### [SUPPLIED DATA]
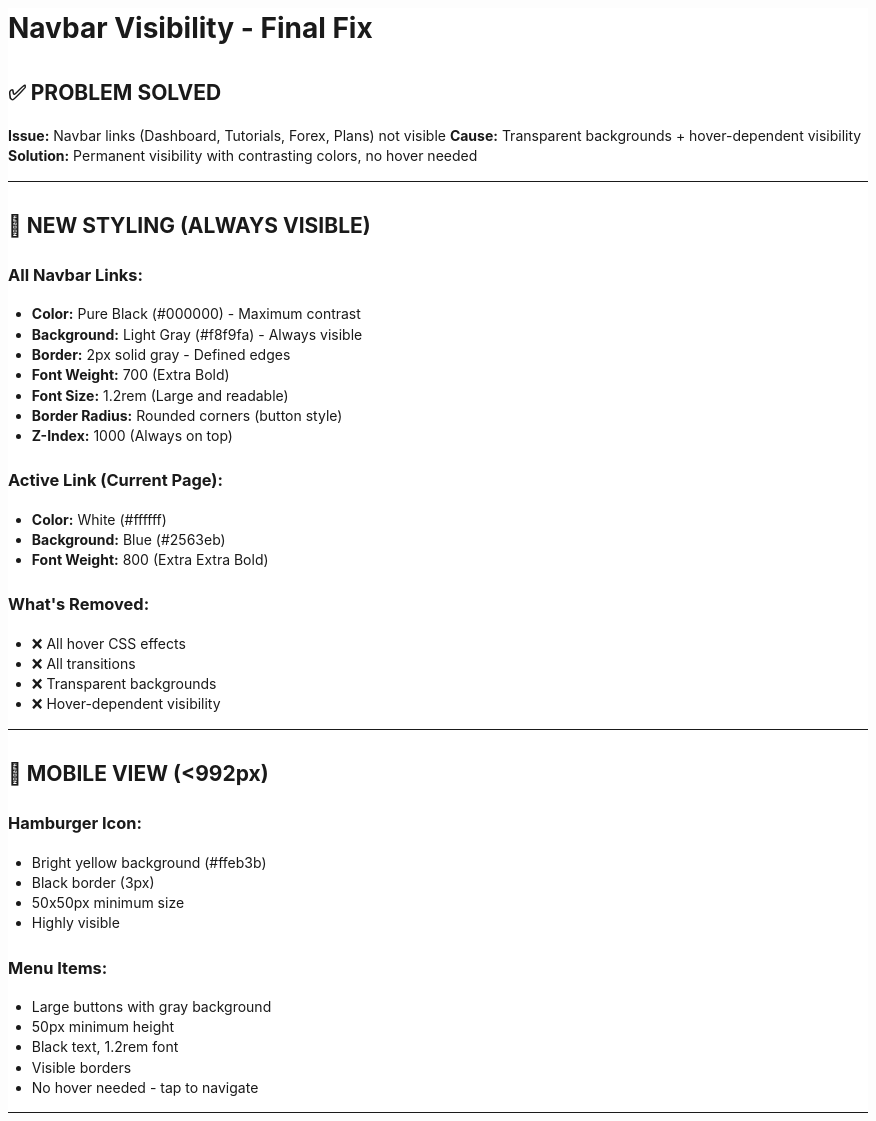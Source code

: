 # Navbar Visibility - Final Fix

## ✅ PROBLEM SOLVED

**Issue:** Navbar links (Dashboard, Tutorials, Forex, Plans) not visible
**Cause:** Transparent backgrounds + hover-dependent visibility
**Solution:** Permanent visibility with contrasting colors, no hover needed

---

## 🎨 NEW STYLING (ALWAYS VISIBLE)

### All Navbar Links:
- **Color:** Pure Black (#000000) - Maximum contrast
- **Background:** Light Gray (#f8f9fa) - Always visible
- **Border:** 2px solid gray - Defined edges  
- **Font Weight:** 700 (Extra Bold)
- **Font Size:** 1.2rem (Large and readable)
- **Border Radius:** Rounded corners (button style)
- **Z-Index:** 1000 (Always on top)

### Active Link (Current Page):
- **Color:** White (#ffffff)
- **Background:** Blue (#2563eb)
- **Font Weight:** 800 (Extra Extra Bold)

### What's Removed:
- ❌ All hover CSS effects
- ❌ All transitions  
- ❌ Transparent backgrounds
- ❌ Hover-dependent visibility

---

## 📱 MOBILE VIEW (<992px)

### Hamburger Icon:
- Bright yellow background (#ffeb3b)
- Black border (3px)
- 50x50px minimum size
- Highly visible

### Menu Items:
- Large buttons with gray background
- 50px minimum height
- Black text, 1.2rem font
- Visible borders
- No hover needed - tap to navigate

---
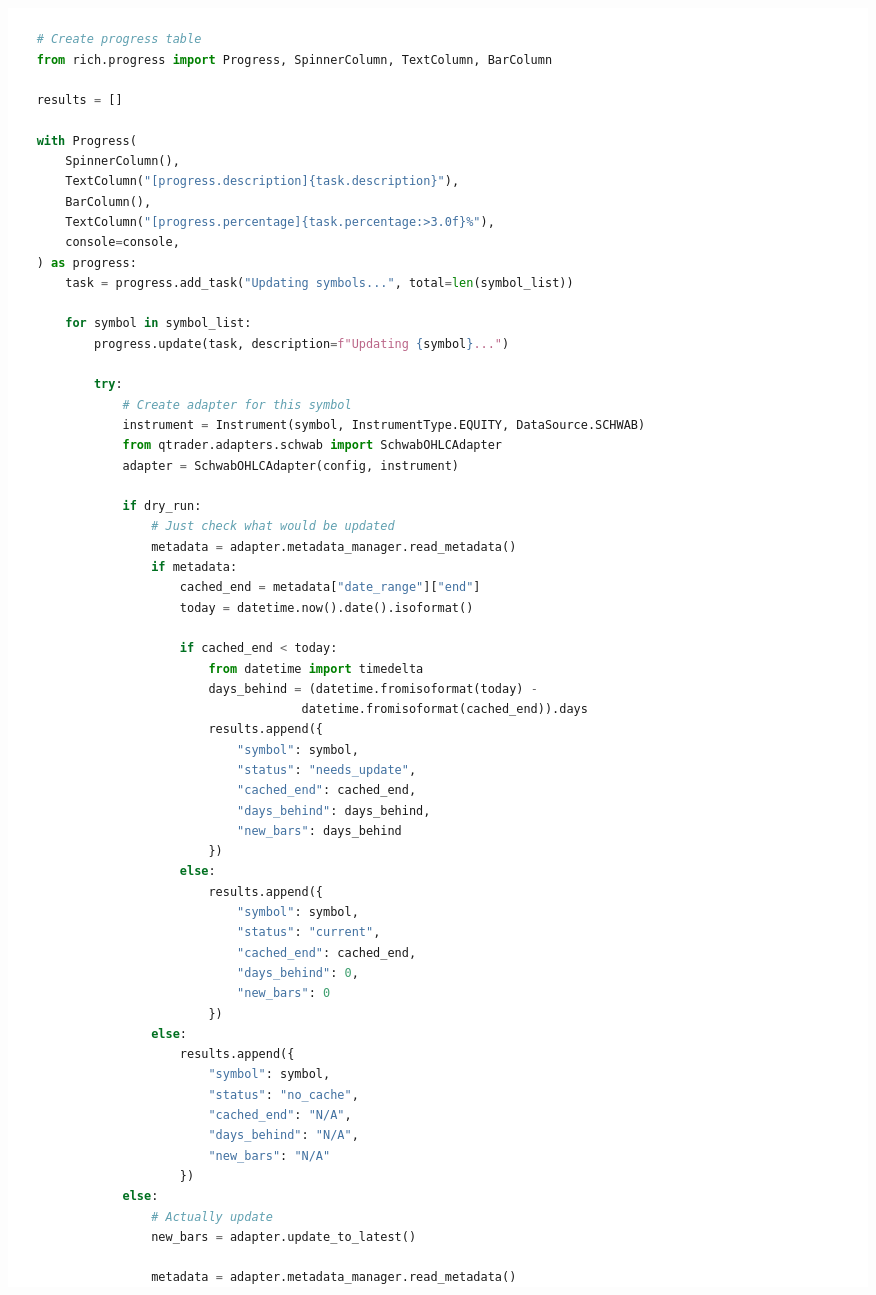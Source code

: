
 ```python

    # Create progress table
    from rich.progress import Progress, SpinnerColumn, TextColumn, BarColumn

    results = []

    with Progress(
        SpinnerColumn(),
        TextColumn("[progress.description]{task.description}"),
        BarColumn(),
        TextColumn("[progress.percentage]{task.percentage:>3.0f}%"),
        console=console,
    ) as progress:
        task = progress.add_task("Updating symbols...", total=len(symbol_list))

        for symbol in symbol_list:
            progress.update(task, description=f"Updating {symbol}...")

            try:
                # Create adapter for this symbol
                instrument = Instrument(symbol, InstrumentType.EQUITY, DataSource.SCHWAB)
                from qtrader.adapters.schwab import SchwabOHLCAdapter
                adapter = SchwabOHLCAdapter(config, instrument)

                if dry_run:
                    # Just check what would be updated
                    metadata = adapter.metadata_manager.read_metadata()
                    if metadata:
                        cached_end = metadata["date_range"]["end"]
                        today = datetime.now().date().isoformat()

                        if cached_end < today:
                            from datetime import timedelta
                            days_behind = (datetime.fromisoformat(today) -
                                         datetime.fromisoformat(cached_end)).days
                            results.append({
                                "symbol": symbol,
                                "status": "needs_update",
                                "cached_end": cached_end,
                                "days_behind": days_behind,
                                "new_bars": days_behind
                            })
                        else:
                            results.append({
                                "symbol": symbol,
                                "status": "current",
                                "cached_end": cached_end,
                                "days_behind": 0,
                                "new_bars": 0
                            })
                    else:
                        results.append({
                            "symbol": symbol,
                            "status": "no_cache",
                            "cached_end": "N/A",
                            "days_behind": "N/A",
                            "new_bars": "N/A"
                        })
                else:
                    # Actually update
                    new_bars = adapter.update_to_latest()

                    metadata = adapter.metadata_manager.read_metadata()
```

### [EXERCISE AIM]
All lines with the string "today" must be copied from the data.

### [SOLUTION TO THE PROBLEM]
                        today = datetime.now().date().isoformat()
                        if cached_end < today:
                            days_behind = (datetime.fromisoformat(today) -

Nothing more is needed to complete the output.